Mode of lipid peroxidation-induced inhibition of Na, K-ATPase.

Experimental data are presented concerning inhibition of Na, K-ATPase in rat heart sarcolemmal and rat brain synaptosomal membranes upon generation of activated oxygen species. It is shown that the activity of Na, K-ATPase is inhibited in membranes of both types during incubation with Fe2+ + ascorbate system, which generates O2 and OH- radicals and thus induces lipid peroxidation. The inhibitory effect is linearly dependent on the amount of the lipid peroxidation products (malondialdehyde) accumulated. Exogenous unsaturated phosphatidylethanolamine, when added to partially inactivated enzyme, does not produce reactivation of Na, K-ATPase. Free radical scavenger 4-methyl-2,6-di-(tertbutyl) phenol exerts both inhibition of lipid peroxidation and protection of Na, K-ATPase. Mg-ATPase is resistant to the action of lipid peroxidation inducing system.

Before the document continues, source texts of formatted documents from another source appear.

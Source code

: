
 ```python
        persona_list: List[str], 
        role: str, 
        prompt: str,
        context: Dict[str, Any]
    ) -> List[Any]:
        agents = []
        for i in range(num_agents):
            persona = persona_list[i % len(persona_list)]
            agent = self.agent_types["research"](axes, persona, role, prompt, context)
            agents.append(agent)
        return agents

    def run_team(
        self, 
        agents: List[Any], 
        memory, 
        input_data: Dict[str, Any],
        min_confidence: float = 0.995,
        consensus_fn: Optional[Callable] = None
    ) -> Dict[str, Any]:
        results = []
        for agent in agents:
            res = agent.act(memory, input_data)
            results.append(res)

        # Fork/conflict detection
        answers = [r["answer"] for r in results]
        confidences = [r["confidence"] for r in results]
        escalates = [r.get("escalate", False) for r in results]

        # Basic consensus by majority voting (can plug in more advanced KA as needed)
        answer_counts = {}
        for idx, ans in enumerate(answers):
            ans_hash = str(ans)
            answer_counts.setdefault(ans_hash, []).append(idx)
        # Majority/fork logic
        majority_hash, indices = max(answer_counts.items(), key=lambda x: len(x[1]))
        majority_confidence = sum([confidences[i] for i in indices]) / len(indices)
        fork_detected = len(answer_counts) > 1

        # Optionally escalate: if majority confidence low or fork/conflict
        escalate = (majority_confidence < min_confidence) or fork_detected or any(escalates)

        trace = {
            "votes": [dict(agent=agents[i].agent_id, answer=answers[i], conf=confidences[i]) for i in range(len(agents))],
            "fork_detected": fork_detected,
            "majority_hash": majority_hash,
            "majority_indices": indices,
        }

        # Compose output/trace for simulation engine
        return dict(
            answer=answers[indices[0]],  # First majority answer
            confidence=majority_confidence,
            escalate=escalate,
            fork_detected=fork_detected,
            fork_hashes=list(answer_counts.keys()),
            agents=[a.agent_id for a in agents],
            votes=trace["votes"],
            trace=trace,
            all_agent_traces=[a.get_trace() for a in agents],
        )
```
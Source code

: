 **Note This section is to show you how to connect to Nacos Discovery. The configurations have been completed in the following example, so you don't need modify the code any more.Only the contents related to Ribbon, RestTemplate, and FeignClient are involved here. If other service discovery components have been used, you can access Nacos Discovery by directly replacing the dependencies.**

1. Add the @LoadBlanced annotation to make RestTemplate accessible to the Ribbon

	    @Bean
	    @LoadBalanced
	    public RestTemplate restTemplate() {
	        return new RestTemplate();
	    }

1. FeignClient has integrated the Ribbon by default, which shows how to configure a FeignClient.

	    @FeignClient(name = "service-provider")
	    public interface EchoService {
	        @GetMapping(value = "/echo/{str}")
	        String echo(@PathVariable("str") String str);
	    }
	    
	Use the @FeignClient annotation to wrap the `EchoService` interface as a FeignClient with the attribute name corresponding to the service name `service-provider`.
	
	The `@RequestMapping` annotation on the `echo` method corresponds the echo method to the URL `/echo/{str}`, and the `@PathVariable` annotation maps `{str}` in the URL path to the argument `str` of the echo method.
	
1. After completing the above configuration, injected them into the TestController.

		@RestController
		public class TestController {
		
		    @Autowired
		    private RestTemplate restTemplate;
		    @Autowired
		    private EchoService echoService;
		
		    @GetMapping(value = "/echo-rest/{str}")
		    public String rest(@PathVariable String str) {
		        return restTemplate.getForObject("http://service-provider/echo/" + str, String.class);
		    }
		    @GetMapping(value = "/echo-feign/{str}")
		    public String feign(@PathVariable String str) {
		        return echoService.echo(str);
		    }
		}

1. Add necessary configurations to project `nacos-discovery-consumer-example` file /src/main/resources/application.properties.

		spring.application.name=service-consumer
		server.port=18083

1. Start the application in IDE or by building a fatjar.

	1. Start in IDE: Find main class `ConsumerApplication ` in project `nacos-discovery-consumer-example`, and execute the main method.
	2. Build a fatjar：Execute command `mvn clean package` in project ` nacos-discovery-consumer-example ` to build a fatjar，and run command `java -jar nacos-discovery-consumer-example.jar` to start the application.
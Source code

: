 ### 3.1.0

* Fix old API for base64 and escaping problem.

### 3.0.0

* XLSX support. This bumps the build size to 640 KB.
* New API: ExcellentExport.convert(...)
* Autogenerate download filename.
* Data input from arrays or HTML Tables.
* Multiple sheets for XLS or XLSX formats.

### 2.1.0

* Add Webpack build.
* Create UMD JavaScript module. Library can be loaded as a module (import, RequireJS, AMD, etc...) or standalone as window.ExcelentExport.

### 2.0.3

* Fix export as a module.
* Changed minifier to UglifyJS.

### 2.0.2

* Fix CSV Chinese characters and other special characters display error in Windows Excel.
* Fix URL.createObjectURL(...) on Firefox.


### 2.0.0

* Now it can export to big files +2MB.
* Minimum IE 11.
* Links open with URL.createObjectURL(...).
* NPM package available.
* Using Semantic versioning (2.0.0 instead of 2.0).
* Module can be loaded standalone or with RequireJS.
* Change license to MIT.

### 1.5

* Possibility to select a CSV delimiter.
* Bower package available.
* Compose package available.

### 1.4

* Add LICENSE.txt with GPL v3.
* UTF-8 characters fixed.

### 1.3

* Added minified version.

Bubbling of oxygen through membrane suspension results in no malondialdehyde accumulation, but is accompanied by Na, K-ATPase inhibition, which could not be prevented by free radical scavengers. It is suggested that generation of activated oxygen species results in oxidation of one of the essential amino acid residues in the active site of the enzyme.